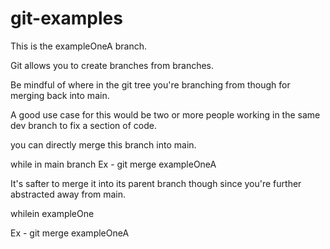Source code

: # git-examples


This is the exampleOneA branch.

Git allows you to create branches from branches.

Be mindful of where in the git tree you're branching from though for merging back into main.

A good use case for this would be two or more people working in the same dev branch to fix a section of code.

you can directly merge this branch into main.

while in main branch
Ex - git merge exampleOneA

It's safter to merge it into its parent branch though since you're further abstracted away from main.

whilein exampleOne

Ex - git merge exampleOneA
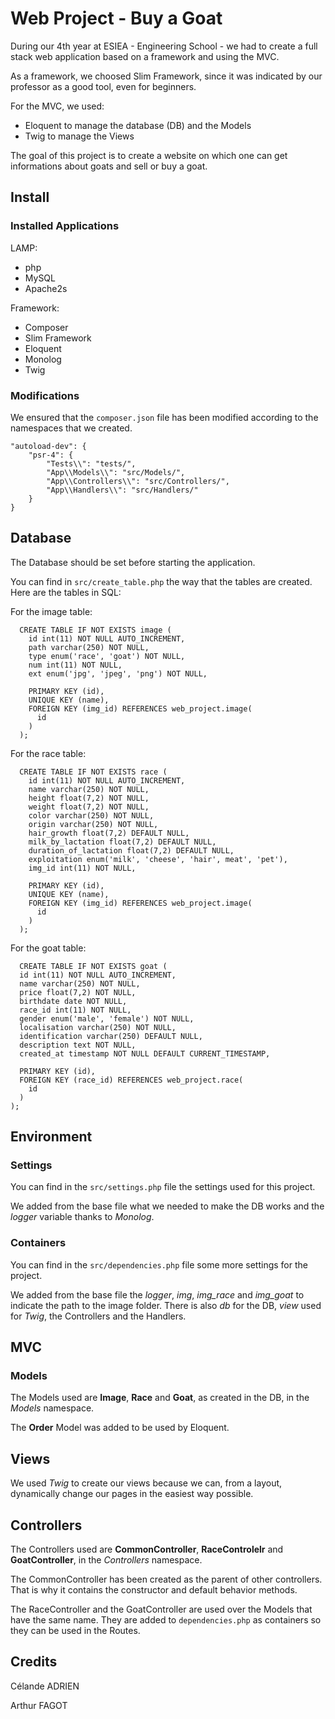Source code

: # Web Project - Buy a Goat

During our 4th year at ESIEA - Engineering School - we had to create a full stack web application based on a framework and using the MVC.

As a framework, we choosed Slim Framework, since it was indicated by our professor as a good tool, even for beginners.

For the MVC, we used:
* Eloquent to manage the database (DB) and the Models
* Twig to manage the Views


The goal of this project is to create a website on which one can get informations about goats and sell or buy a goat.

## Install
### Installed Applications

LAMP:
* php
* MySQL
* Apache2s

Framework:
* Composer
* Slim Framework
* Eloquent
* Monolog
* Twig

### Modifications

We ensured that the `composer.json` file has been modified according to the namespaces that we created.

    "autoload-dev": {
        "psr-4": {
            "Tests\\": "tests/",
            "App\\Models\\": "src/Models/",
            "App\\Controllers\\": "src/Controllers/",
            "App\\Handlers\\": "src/Handlers/"
        }
    }

## Database

The Database should be set before starting the application.

You can find in `src/create_table.php` the way that the tables are created. Here are the tables in SQL:

For the image table:

      CREATE TABLE IF NOT EXISTS image (
        id int(11) NOT NULL AUTO_INCREMENT,
        path varchar(250) NOT NULL,
        type enum('race', 'goat') NOT NULL,
        num int(11) NOT NULL,
        ext enum('jpg', 'jpeg', 'png') NOT NULL,

        PRIMARY KEY (id),
        UNIQUE KEY (name),
        FOREIGN KEY (img_id) REFERENCES web_project.image(
          id
        )
      );


For the race table:

      CREATE TABLE IF NOT EXISTS race (
        id int(11) NOT NULL AUTO_INCREMENT,
        name varchar(250) NOT NULL,
        height float(7,2) NOT NULL,
        weight float(7,2) NOT NULL,
        color varchar(250) NOT NULL,
        origin varchar(250) NOT NULL,
        hair_growth float(7,2) DEFAULT NULL,
        milk_by_lactation float(7,2) DEFAULT NULL,
        duration_of_lactation float(7,2) DEFAULT NULL,
        exploitation enum('milk', 'cheese', 'hair', meat', 'pet'),
        img_id int(11) NOT NULL,

        PRIMARY KEY (id),
        UNIQUE KEY (name),
        FOREIGN KEY (img_id) REFERENCES web_project.image(
          id
        )
      );

For the goat table:

      CREATE TABLE IF NOT EXISTS goat (
      id int(11) NOT NULL AUTO_INCREMENT,
      name varchar(250) NOT NULL,
      price float(7,2) NOT NULL,
      birthdate date NOT NULL,
      race_id int(11) NOT NULL,
      gender enum('male', 'female') NOT NULL,
      localisation varchar(250) NOT NULL,
      identification varchar(250) DEFAULT NULL,
      description text NOT NULL,
      created_at timestamp NOT NULL DEFAULT CURRENT_TIMESTAMP,

      PRIMARY KEY (id),
      FOREIGN KEY (race_id) REFERENCES web_project.race(
        id
      )
    );

## Environment
### Settings
You can find in the `src/settings.php` file the settings used for this project.

We added from the base file what we needed to make the DB works and the *logger* variable thanks to *Monolog*.
### Containers
You can find in the `src/dependencies.php` file some more settings for the project.

We added from the base file the *logger*, *img*, *img_race* and *img_goat* to indicate the path to the image folder. There is also *db* for the DB, *view* used for *Twig*, the Controllers and the Handlers.
## MVC

### Models

The Models used are **Image**, **Race** and **Goat**, as created in the DB, in the *Models* namespace.

The **Order** Model was added to be used by Eloquent.

## Views

We used *Twig* to create our views because we can, from a layout, dynamically change our pages in the easiest way possible.

## Controllers

The Controllers used are **CommonController**, **RaceControlelr** and **GoatController**, in the *Controllers* namespace.

The CommonController has been created as the parent of other controllers. That is why it contains the constructor and default behavior methods.

The RaceController and the GoatController are used over the Models that have the same name. They are added to `dependencies.php` as containers so they can be used in the Routes.

## Credits

Célande ADRIEN

Arthur FAGOT
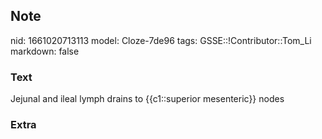 ## Note
nid: 1661020713113
model: Cloze-7de96
tags: GSSE::!Contributor::Tom_Li
markdown: false

### Text
<div>
  Jejunal and ileal lymph drains to {{c1::superior mesenteric}}
  nodes
</div>

### Extra

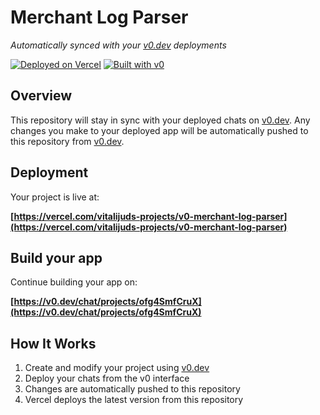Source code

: # Merchant Log Parser

*Automatically synced with your [v0.dev](https://v0.dev) deployments*

[![Deployed on Vercel](https://img.shields.io/badge/Deployed%20on-Vercel-black?style=for-the-badge&logo=vercel)](https://vercel.com/vitalijuds-projects/v0-merchant-log-parser)
[![Built with v0](https://img.shields.io/badge/Built%20with-v0.dev-black?style=for-the-badge)](https://v0.dev/chat/projects/ofg4SmfCruX)

## Overview

This repository will stay in sync with your deployed chats on [v0.dev](https://v0.dev).
Any changes you make to your deployed app will be automatically pushed to this repository from [v0.dev](https://v0.dev).

## Deployment

Your project is live at:

**[https://vercel.com/vitalijuds-projects/v0-merchant-log-parser](https://vercel.com/vitalijuds-projects/v0-merchant-log-parser)**

## Build your app

Continue building your app on:

**[https://v0.dev/chat/projects/ofg4SmfCruX](https://v0.dev/chat/projects/ofg4SmfCruX)**

## How It Works

1. Create and modify your project using [v0.dev](https://v0.dev)
2. Deploy your chats from the v0 interface
3. Changes are automatically pushed to this repository
4. Vercel deploys the latest version from this repository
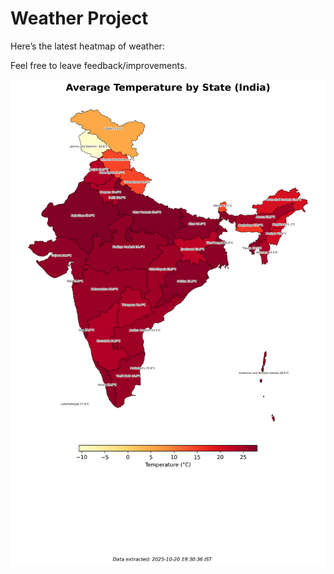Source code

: # Weather Project

Here’s the latest heatmap of weather:

Feel free to leave feedback/improvements.

![India Heatmap](docs/assets/india_heatmap.png?v=F64086)

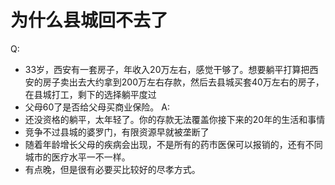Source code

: # 为什么县城回不去了
Q:
- 33岁，西安有一套房子，年收入20万左右，感觉干够了。想要躺平打算把西安的房子卖出去大约拿到200万左右存款，然后去县城买套40万左右的房子，在县城打工，剩下的选择躺平度过 
- 父母60了是否给父母买商业保险。
A:
- 还没资格的躺平，太年轻了。你的存款无法覆盖你接下来的20年的生活和事情
- 竞争不过县城的婆罗门，有限资源早就被垄断了
- 随着年龄增长父母的疾病会出现，不是所有的药市医保可以报销的，还有不同城市的医疗水平一不一样。
- 有点晚，但是很有必要买比较好的尽孝方式。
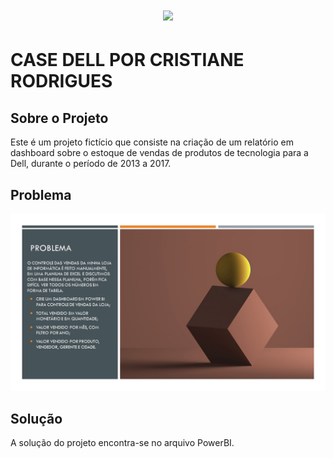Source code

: <h1 align="center">
  <img src="https://img.shields.io/static/v1?label=CASE%20DELL%20POR&message=CRISTIANE%20RODRIGUES&color=7159c1&style=flat-square&logo=ghost"/>
</h1>

# CASE DELL POR CRISTIANE RODRIGUES

## Sobre o Projeto

Este é um projeto fictício que consiste na criação de um relatório em dashboard sobre o estoque de vendas de produtos de tecnologia para a Dell, durante o período de 2013 a 2017.

## Problema

![Imagem](img/img.jpg)

## Solução

A solução do projeto encontra-se no arquivo PowerBI.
--- --- ---
Copy the entries precisely, images excluded.

Source code

: # git-examples


This is the exampleOneA branch.

Git allows you to create branches from branches.

Be mindful of where in the git tree you're branching from though for merging back into main.

A good use case for this would be two or more people working in the same dev branch to fix a section of code.

you can directly merge this branch into main.

while in main branch
Ex - git merge exampleOneA

It's safter to merge it into its parent branch though since you're further abstracted away from main.

whilein exampleOne

Ex - git merge exampleOneA
Source code

: # Web Project - Buy a Goat

During our 4th year at ESIEA - Engineering School - we had to create a full stack web application based on a framework and using the MVC.

As a framework, we choosed Slim Framework, since it was indicated by our professor as a good tool, even for beginners.

For the MVC, we used:
* Eloquent to manage the database (DB) and the Models
* Twig to manage the Views


The goal of this project is to create a website on which one can get informations about goats and sell or buy a goat.

## Install
### Installed Applications

LAMP:
* php
* MySQL
* Apache2s

Framework:
* Composer
* Slim Framework
* Eloquent
* Monolog
* Twig

### Modifications

We ensured that the `composer.json` file has been modified according to the namespaces that we created.

    "autoload-dev": {
        "psr-4": {
            "Tests\\": "tests/",
            "App\\Models\\": "src/Models/",
            "App\\Controllers\\": "src/Controllers/",
            "App\\Handlers\\": "src/Handlers/"
        }
    }

## Database

The Database should be set before starting the application.

You can find in `src/create_table.php` the way that the tables are created. Here are the tables in SQL:

For the image table:

      CREATE TABLE IF NOT EXISTS image (
        id int(11) NOT NULL AUTO_INCREMENT,
        path varchar(250) NOT NULL,
        type enum('race', 'goat') NOT NULL,
        num int(11) NOT NULL,
        ext enum('jpg', 'jpeg', 'png') NOT NULL,

        PRIMARY KEY (id),
        UNIQUE KEY (name),
        FOREIGN KEY (img_id) REFERENCES web_project.image(
          id
        )
      );


For the race table:

      CREATE TABLE IF NOT EXISTS race (
        id int(11) NOT NULL AUTO_INCREMENT,
        name varchar(250) NOT NULL,
        height float(7,2) NOT NULL,
        weight float(7,2) NOT NULL,
        color varchar(250) NOT NULL,
        origin varchar(250) NOT NULL,
        hair_growth float(7,2) DEFAULT NULL,
        milk_by_lactation float(7,2) DEFAULT NULL,
        duration_of_lactation float(7,2) DEFAULT NULL,
        exploitation enum('milk', 'cheese', 'hair', meat', 'pet'),
        img_id int(11) NOT NULL,

        PRIMARY KEY (id),
        UNIQUE KEY (name),
        FOREIGN KEY (img_id) REFERENCES web_project.image(
          id
        )
      );

For the goat table:

      CREATE TABLE IF NOT EXISTS goat (
      id int(11) NOT NULL AUTO_INCREMENT,
      name varchar(250) NOT NULL,
      price float(7,2) NOT NULL,
      birthdate date NOT NULL,
      race_id int(11) NOT NULL,
      gender enum('male', 'female') NOT NULL,
      localisation varchar(250) NOT NULL,
      identification varchar(250) DEFAULT NULL,
      description text NOT NULL,
      created_at timestamp NOT NULL DEFAULT CURRENT_TIMESTAMP,

      PRIMARY KEY (id),
      FOREIGN KEY (race_id) REFERENCES web_project.race(
        id
      )
    );

## Environment
### Settings
You can find in the `src/settings.php` file the settings used for this project.

We added from the base file what we needed to make the DB works and the *logger* variable thanks to *Monolog*.
### Containers
You can find in the `src/dependencies.php` file some more settings for the project.

We added from the base file the *logger*, *img*, *img_race* and *img_goat* to indicate the path to the image folder. There is also *db* for the DB, *view* used for *Twig*, the Controllers and the Handlers.
## MVC

### Models

The Models used are **Image**, **Race** and **Goat**, as created in the DB, in the *Models* namespace.

The **Order** Model was added to be used by Eloquent.

## Views

We used *Twig* to create our views because we can, from a layout, dynamically change our pages in the easiest way possible.

## Controllers

The Controllers used are **CommonController**, **RaceControlelr** and **GoatController**, in the *Controllers* namespace.

The CommonController has been created as the parent of other controllers. That is why it contains the constructor and default behavior methods.

The RaceController and the GoatController are used over the Models that have the same name. They are added to `dependencies.php` as containers so they can be used in the Routes.

## Credits

Célande ADRIEN

Arthur FAGOT
 ## Note
nid: 1661020713113
model: Cloze-7de96
tags: GSSE::!Contributor::Tom_Li
markdown: false

### Text
<div>
  Jejunal and ileal lymph drains to {{c1::superior mesenteric}}
  nodes
</div>

### Extra

Source code

: # Merchant Log Parser

*Automatically synced with your [v0.dev](https://v0.dev) deployments*

[![Deployed on Vercel](https://img.shields.io/badge/Deployed%20on-Vercel-black?style=for-the-badge&logo=vercel)](https://vercel.com/vitalijuds-projects/v0-merchant-log-parser)
[![Built with v0](https://img.shields.io/badge/Built%20with-v0.dev-black?style=for-the-badge)](https://v0.dev/chat/projects/ofg4SmfCruX)

## Overview

This repository will stay in sync with your deployed chats on [v0.dev](https://v0.dev).
Any changes you make to your deployed app will be automatically pushed to this repository from [v0.dev](https://v0.dev).

## Deployment

Your project is live at:

**[https://vercel.com/vitalijuds-projects/v0-merchant-log-parser](https://vercel.com/vitalijuds-projects/v0-merchant-log-parser)**

## Build your app

Continue building your app on:

**[https://v0.dev/chat/projects/ofg4SmfCruX](https://v0.dev/chat/projects/ofg4SmfCruX)**

## How It Works

1. Create and modify your project using [v0.dev](https://v0.dev)
2. Deploy your chats from the v0 interface
3. Changes are automatically pushed to this repository
4. Vercel deploys the latest version from this repository
Source code

: # Weather Project

Here’s the latest heatmap of weather:

Feel free to leave feedback/improvements.

![India Heatmap](docs/assets/india_heatmap.png?v=F64086)

Source code

: # 为什么县城回不去了
Q:
- 33岁，西安有一套房子，年收入20万左右，感觉干够了。想要躺平打算把西安的房子卖出去大约拿到200万左右存款，然后去县城买套40万左右的房子，在县城打工，剩下的选择躺平度过 
- 父母60了是否给父母买商业保险。
A:
- 还没资格的躺平，太年轻了。你的存款无法覆盖你接下来的20年的生活和事情
- 竞争不过县城的婆罗门，有限资源早就被垄断了
- 随着年龄增长父母的疾病会出现，不是所有的药市医保可以报销的，还有不同城市的医疗水平一不一样。
- 有点晚，但是很有必要买比较好的尽孝方式。
Source code

: <h1 align="center">
  <img src="https://img.shields.io/static/v1?label=CASE%20DELL%20POR&message=CRISTIANE%20RODRIGUES&color=7159c1&style=flat-square&logo=ghost"/>
</h1>

# CASE DELL POR CRISTIANE RODRIGUES

## Sobre o Projeto

Este é um projeto fictício que consiste na criação de um relatório em dashboard sobre o estoque de vendas de produtos de tecnologia para a Dell, durante o período de 2013 a 2017.

## Problema

![Imagem](img/img.jpg)

## Solução

A solução do projeto encontra-se no arquivo PowerBI.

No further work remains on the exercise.